Jeder dritte griechische Haushalt zahlt über 40 Prozent seines Einkommens fürs Wohnen. Das ist mehr als doppelt so viel wie der EU-Durchschnitt (19 Prozent). Laut der griechischen Notenbank stiegen die Mieten in den letzten Jahren um rund 10 Prozent jährlich an.
Die beiden Büroangestellten Eva und Katerina verdienen als Büroangestellte in Athen etwas weniger als tausend Euro pro Monat. Das ist für griechische Verhältnisse ein normales Gehalt. Ein Grossteil ihres Einkommens geht für die Miete drauf.
«50 Quadratmeter kosten mindestens 700 Euro. Wir arbeiten also, nur um unsere Miete zu decken und sind für andere Ausgaben immer noch von unseren Eltern abhängig», sagt die studierte Politikwissenschaftlerin Eva und ergänzt: «Dabei wollen wir auf eigenen Beinen stehen, unser eigenes Leben gestalten, aber das geht nicht.»

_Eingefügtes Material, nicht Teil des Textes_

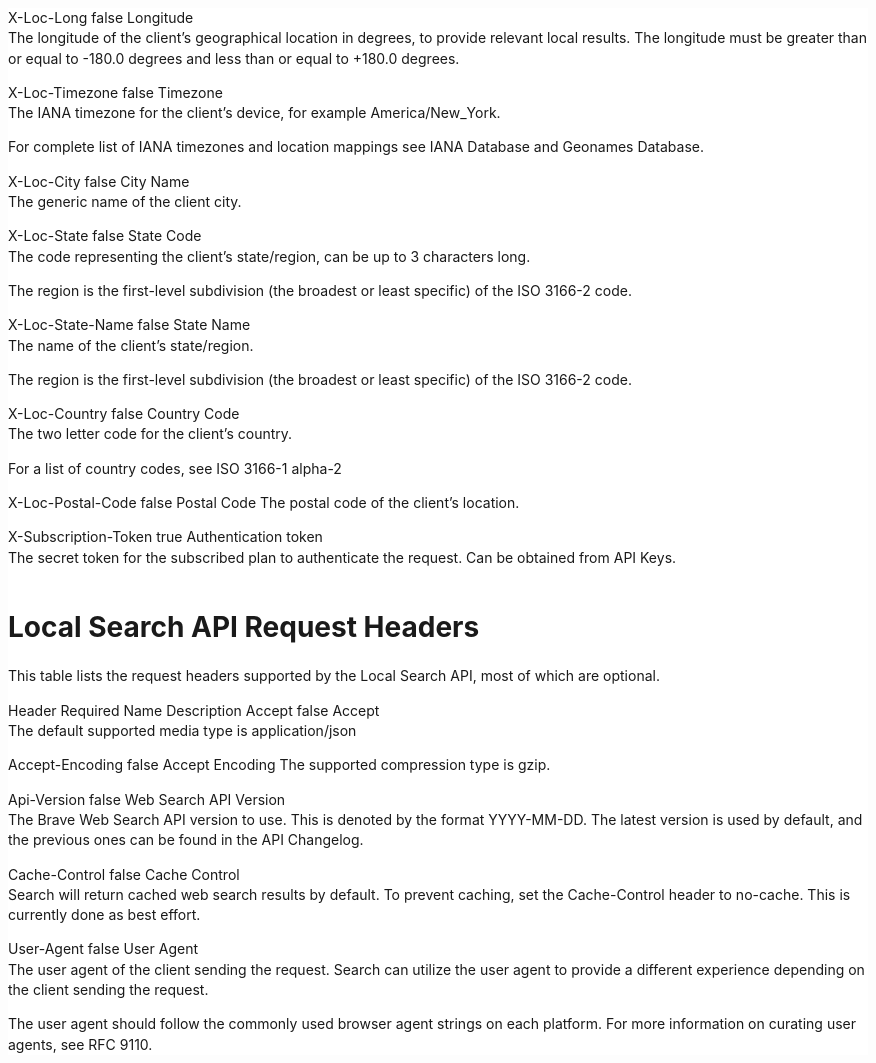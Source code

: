 X-Loc-Long	false	Longitude	
The longitude of the client’s geographical location in degrees, to provide relevant local results. The longitude must be greater than or equal to -180.0 degrees and less than or equal to +180.0 degrees.

X-Loc-Timezone	false	Timezone	
The IANA timezone for the client’s device, for example America/New_York.

For complete list of IANA timezones and location mappings see IANA Database and Geonames Database.

X-Loc-City	false	City Name	
The generic name of the client city.

X-Loc-State	false	State Code	
The code representing the client’s state/region, can be up to 3 characters long.

The region is the first-level subdivision (the broadest or least specific) of the ISO 3166-2 code.

X-Loc-State-Name	false	State Name	
The name of the client’s state/region.

The region is the first-level subdivision (the broadest or least specific) of the ISO 3166-2 code.

X-Loc-Country	false	Country Code	
The two letter code for the client’s country.

For a list of country codes, see ISO 3166-1 alpha-2

X-Loc-Postal-Code	false	Postal Code	
The postal code of the client’s location.

X-Subscription-Token	true	Authentication token	
The secret token for the subscribed plan to authenticate the request. Can be obtained from API Keys.

# Local Search API Request Headers
This table lists the request headers supported by the Local Search API, most of which are optional.

Header	Required	Name	Description
Accept	false	Accept	
The default supported media type is application/json

Accept-Encoding	false	Accept Encoding	
The supported compression type is gzip.

Api-Version	false	Web Search API Version	
The Brave Web Search API version to use. This is denoted by the format YYYY-MM-DD. The latest version is used by default, and the previous ones can be found in the API Changelog.

Cache-Control	false	Cache Control	
Search will return cached web search results by default. To prevent caching, set the Cache-Control header to no-cache. This is currently done as best effort.

User-Agent	false	User Agent	
The user agent of the client sending the request. Search can utilize the user agent to provide a different experience depending on the client sending the request.

The user agent should follow the commonly used browser agent strings on each platform. For more information on curating user agents, see RFC 9110.
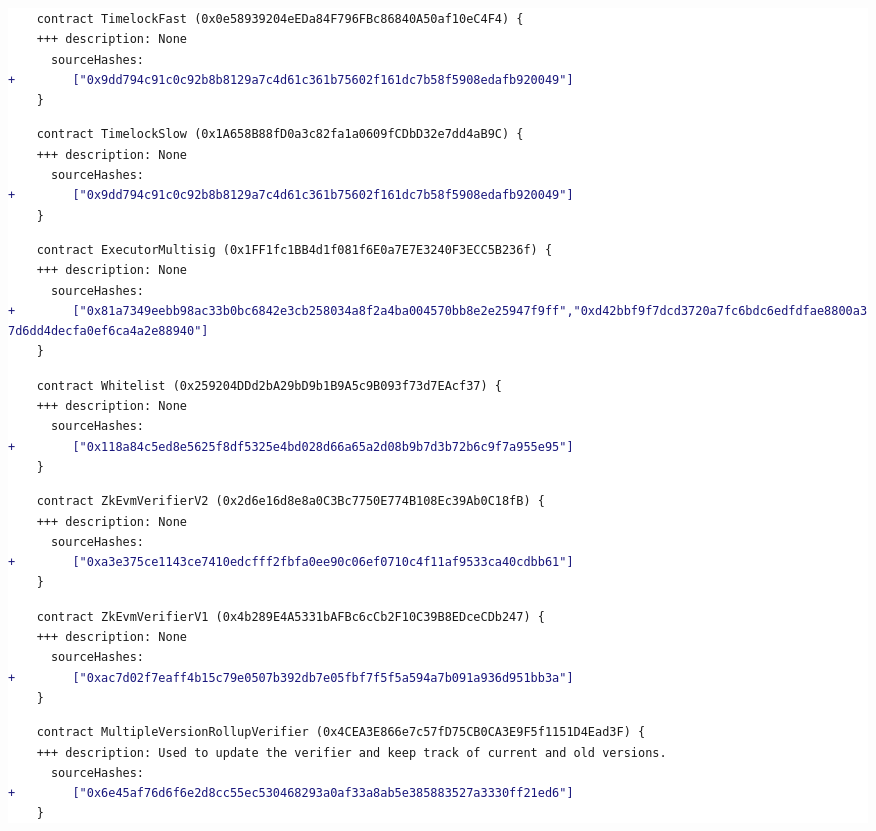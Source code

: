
 ```diff
    contract TimelockFast (0x0e58939204eEDa84F796FBc86840A50af10eC4F4) {
    +++ description: None
      sourceHashes:
+        ["0x9dd794c91c0c92b8b8129a7c4d61c361b75602f161dc7b58f5908edafb920049"]
    }
```

```diff
    contract TimelockSlow (0x1A658B88fD0a3c82fa1a0609fCDbD32e7dd4aB9C) {
    +++ description: None
      sourceHashes:
+        ["0x9dd794c91c0c92b8b8129a7c4d61c361b75602f161dc7b58f5908edafb920049"]
    }
```

```diff
    contract ExecutorMultisig (0x1FF1fc1BB4d1f081f6E0a7E7E3240F3ECC5B236f) {
    +++ description: None
      sourceHashes:
+        ["0x81a7349eebb98ac33b0bc6842e3cb258034a8f2a4ba004570bb8e2e25947f9ff","0xd42bbf9f7dcd3720a7fc6bdc6edfdfae8800a37d6dd4decfa0ef6ca4a2e88940"]
    }
```

```diff
    contract Whitelist (0x259204DDd2bA29bD9b1B9A5c9B093f73d7EAcf37) {
    +++ description: None
      sourceHashes:
+        ["0x118a84c5ed8e5625f8df5325e4bd028d66a65a2d08b9b7d3b72b6c9f7a955e95"]
    }
```

```diff
    contract ZkEvmVerifierV2 (0x2d6e16d8e8a0C3Bc7750E774B108Ec39Ab0C18fB) {
    +++ description: None
      sourceHashes:
+        ["0xa3e375ce1143ce7410edcfff2fbfa0ee90c06ef0710c4f11af9533ca40cdbb61"]
    }
```

```diff
    contract ZkEvmVerifierV1 (0x4b289E4A5331bAFBc6cCb2F10C39B8EDceCDb247) {
    +++ description: None
      sourceHashes:
+        ["0xac7d02f7eaff4b15c79e0507b392db7e05fbf7f5f5a594a7b091a936d951bb3a"]
    }
```

```diff
    contract MultipleVersionRollupVerifier (0x4CEA3E866e7c57fD75CB0CA3E9F5f1151D4Ead3F) {
    +++ description: Used to update the verifier and keep track of current and old versions.
      sourceHashes:
+        ["0x6e45af76d6f6e2d8cc55ec530468293a0af33a8ab5e385883527a3330ff21ed6"]
    }
```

Meist handelt es sich um ältere Wohnungen, die grossflächige Renovierungsarbeiten benötigen. Dieses Geld haben viele Besitzer aber nicht.
Landesweit steht jede vierte Wohnung leer. «Geschlossen», wie die Statistikbehörde vermerkt. Allein in der Athener Innenstadt sollen 120'000 Wohnungen ungenutzt sein. Stratos Paradias, Vorsitzender des griechischen Dachverbands der Immobilienbesitzer bestätigt, dass der Leerstand ein Problem für den Wohnungsmarkt darstelle. Doch meist gehe es um ältere, stark renovierungsbedürftige Wohnungen – Geld, das viele Besitzer nicht hätten.

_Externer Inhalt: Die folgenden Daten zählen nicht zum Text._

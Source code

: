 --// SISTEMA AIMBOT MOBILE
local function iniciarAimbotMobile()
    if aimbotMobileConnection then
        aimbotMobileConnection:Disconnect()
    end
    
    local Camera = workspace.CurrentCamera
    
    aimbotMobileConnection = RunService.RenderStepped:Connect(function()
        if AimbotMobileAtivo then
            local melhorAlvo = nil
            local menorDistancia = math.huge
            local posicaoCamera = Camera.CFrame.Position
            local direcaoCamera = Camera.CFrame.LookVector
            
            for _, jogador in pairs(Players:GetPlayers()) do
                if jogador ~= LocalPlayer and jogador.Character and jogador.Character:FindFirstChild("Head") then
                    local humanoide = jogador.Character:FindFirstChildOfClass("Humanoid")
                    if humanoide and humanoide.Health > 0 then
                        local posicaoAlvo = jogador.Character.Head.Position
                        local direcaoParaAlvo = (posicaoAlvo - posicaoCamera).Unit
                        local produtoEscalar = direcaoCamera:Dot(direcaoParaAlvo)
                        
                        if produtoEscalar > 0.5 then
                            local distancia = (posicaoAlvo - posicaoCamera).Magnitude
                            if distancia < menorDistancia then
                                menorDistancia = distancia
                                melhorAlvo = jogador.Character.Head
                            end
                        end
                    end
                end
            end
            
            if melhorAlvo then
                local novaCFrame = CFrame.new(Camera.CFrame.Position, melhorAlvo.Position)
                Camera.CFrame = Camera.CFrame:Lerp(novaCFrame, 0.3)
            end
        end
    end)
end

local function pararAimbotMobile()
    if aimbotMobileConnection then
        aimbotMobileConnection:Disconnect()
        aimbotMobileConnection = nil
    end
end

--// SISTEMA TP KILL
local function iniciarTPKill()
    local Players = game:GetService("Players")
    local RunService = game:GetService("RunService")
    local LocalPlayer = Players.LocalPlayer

Ein weiterer Grund sind laut Paradias die schlechten Erfahrungen mit «Mietnomaden». Sie «zahlten weder Miete noch Nebenkosten und richteten dazu noch Schäden an. Viele riskieren es nicht noch einmal, ihre Wohnung zu vermieten.»
Regierung will subventionieren und entlasten
Die griechische Regierung versucht nun mit finanziellen Anreizen, Immobilienbesitzer zu motivieren, auch diese «geschlossenen» Wohnungen zu vermieten. In der Hoffnung auf ein grösseres Wohnungsangebot, das die Mietpreise drücken soll. So sollen Renovierungsarbeiten dank EU-Geldern um bis zu 90 Prozent gefördert werden. Zugleich sollen die Mieteinnahmen drei Jahre lang steuerfrei sein.

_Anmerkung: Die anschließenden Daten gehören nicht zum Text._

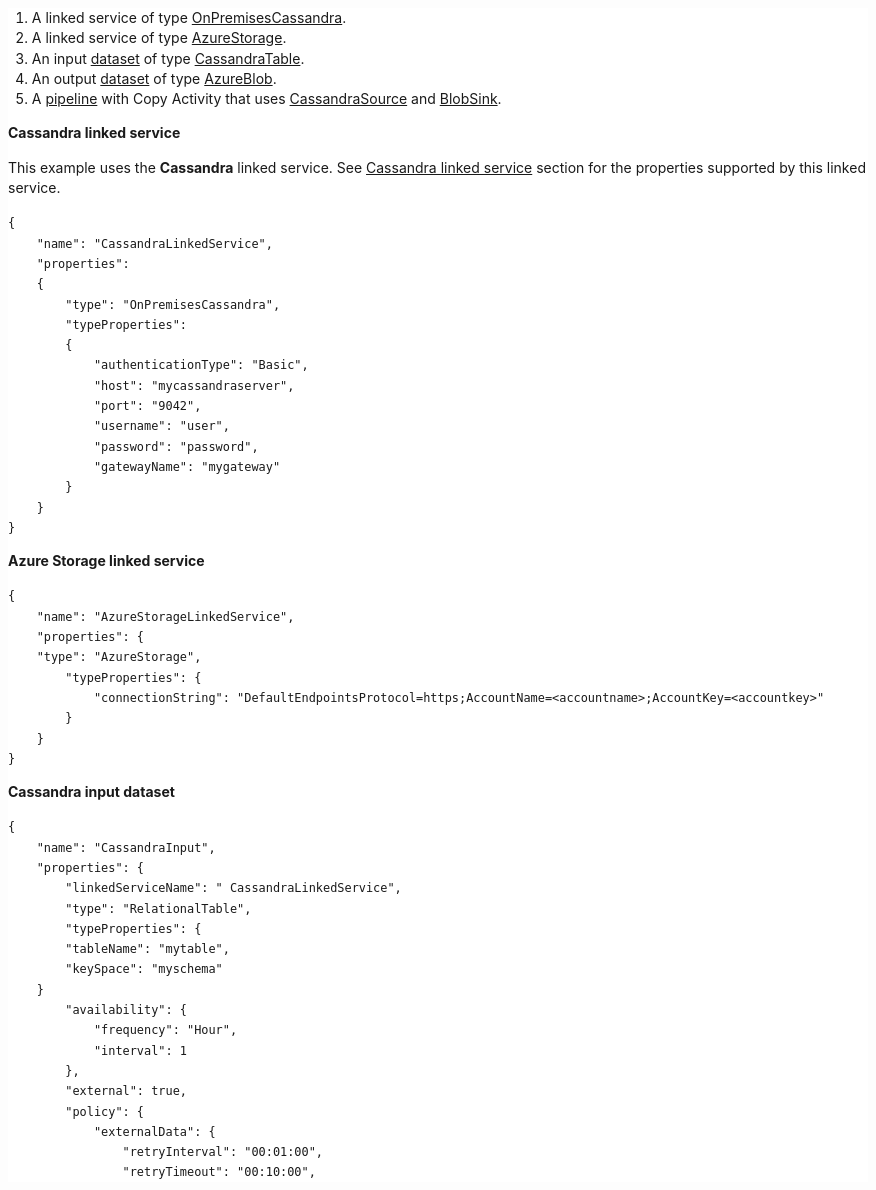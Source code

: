 1.	A linked service of type [OnPremisesCassandra](#onpremisescassandra-linked-service-properties).
2.	A linked service of type [AzureStorage](data-factory-azure-blob-connector.md#azure-storage-linked-service-properties).
3.	An input [dataset](data-factory-create-datasets.md) of type [CassandraTable](#cassandratable-properties).
4.	An output [dataset](data-factory-create-datasets.md) of type [AzureBlob](data-factory-azure-blob-connector.md#azure-blob-dataset-type-properties).
4.	A [pipeline](data-factory-create-pipelines.md) with Copy Activity that uses [CassandraSource](#cassandrasource-type-properties) and [BlobSink](data-factory-azure-blob-connector.md#azure-blob-copy-activity-type-properties).

**Cassandra linked service**

This example uses the **Cassandra** linked service. See [Cassandra linked service](#onpremisescassandra-linked-service-properties) section for the properties supported by this linked service.  

	{
    	"name": "CassandraLinkedService",
    	"properties":
    	{
			"type": "OnPremisesCassandra",
			"typeProperties":
			{
				"authenticationType": "Basic",
				"host": "mycassandraserver",
				"port": "9042",
				"username": "user",
				"password": "password",
				"gatewayName": "mygateway"
        	}
    	}
	}


**Azure Storage linked service**

	{
		"name": "AzureStorageLinkedService",
		"properties": {
		"type": "AzureStorage",
			"typeProperties": {
				"connectionString": "DefaultEndpointsProtocol=https;AccountName=<accountname>;AccountKey=<accountkey>"
			}
		}
	}

**Cassandra input dataset**

	{
		"name": "CassandraInput",
		"properties": {
			"linkedServiceName": " CassandraLinkedService",
			"type": "RelationalTable",
			"typeProperties": {
			"tableName": "mytable",
			"keySpace": "myschema" 
		}
			"availability": {
				"frequency": "Hour",
				"interval": 1
			},
			"external": true,
			"policy": {
				"externalData": {
					"retryInterval": "00:01:00",
					"retryTimeout": "00:10:00",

Solche Schritte begrüsst der Verband der Immobilienbesitzer. Umso mehr, als die Regierung auch besseren Schutz vor unzuverlässiger Mieterschaft verspricht. In einem digitalen Register soll jeder angehende Mieter seine Bonität prüfen können und das Ergebnis dem Vermieter vorlegen. «Gute Mieter können so ihre gute Bonität nutzen. Sie finden viel leichter eine Wohnung und können auch die Miete leichter verhandeln», schätzt Paradias.
Die Mieter in Griechenland sind den Vermietern fast schutzlos ausgesetzt.
Die Massnahmen gingen in die falsche Richtung, sagt Aggelos Skiadas vom Mieterschutzbund. «Die Mieter in Griechenland sind den Vermietern fast schutzlos ausgesetzt. Die Mietverträge sind meist auf drei Jahre befristet, und bei jeder Vertragserneuerung kann eine höhere Miete verlangt werden.» Die Regierung müsse verlangen, dass die Miete der mit staatlicher Hilfe renovierten Wohnung erst einmal niedrig bleibe – um der Gesellschaft von dieser Unterstützung etwas zurückzugeben.
Die geplante Bonitätsabfrage sage zudem laut Skiadas nichts darüber aus, ob jemand die Miete bezahlen kann, weil andere Schulden bei einer Bank oder dem Finanzamt das Bild ebenfalls negativ beeinflussten – auch bei Menschen, die mit ihrer Miete bisher nie in Verzug geraten sind.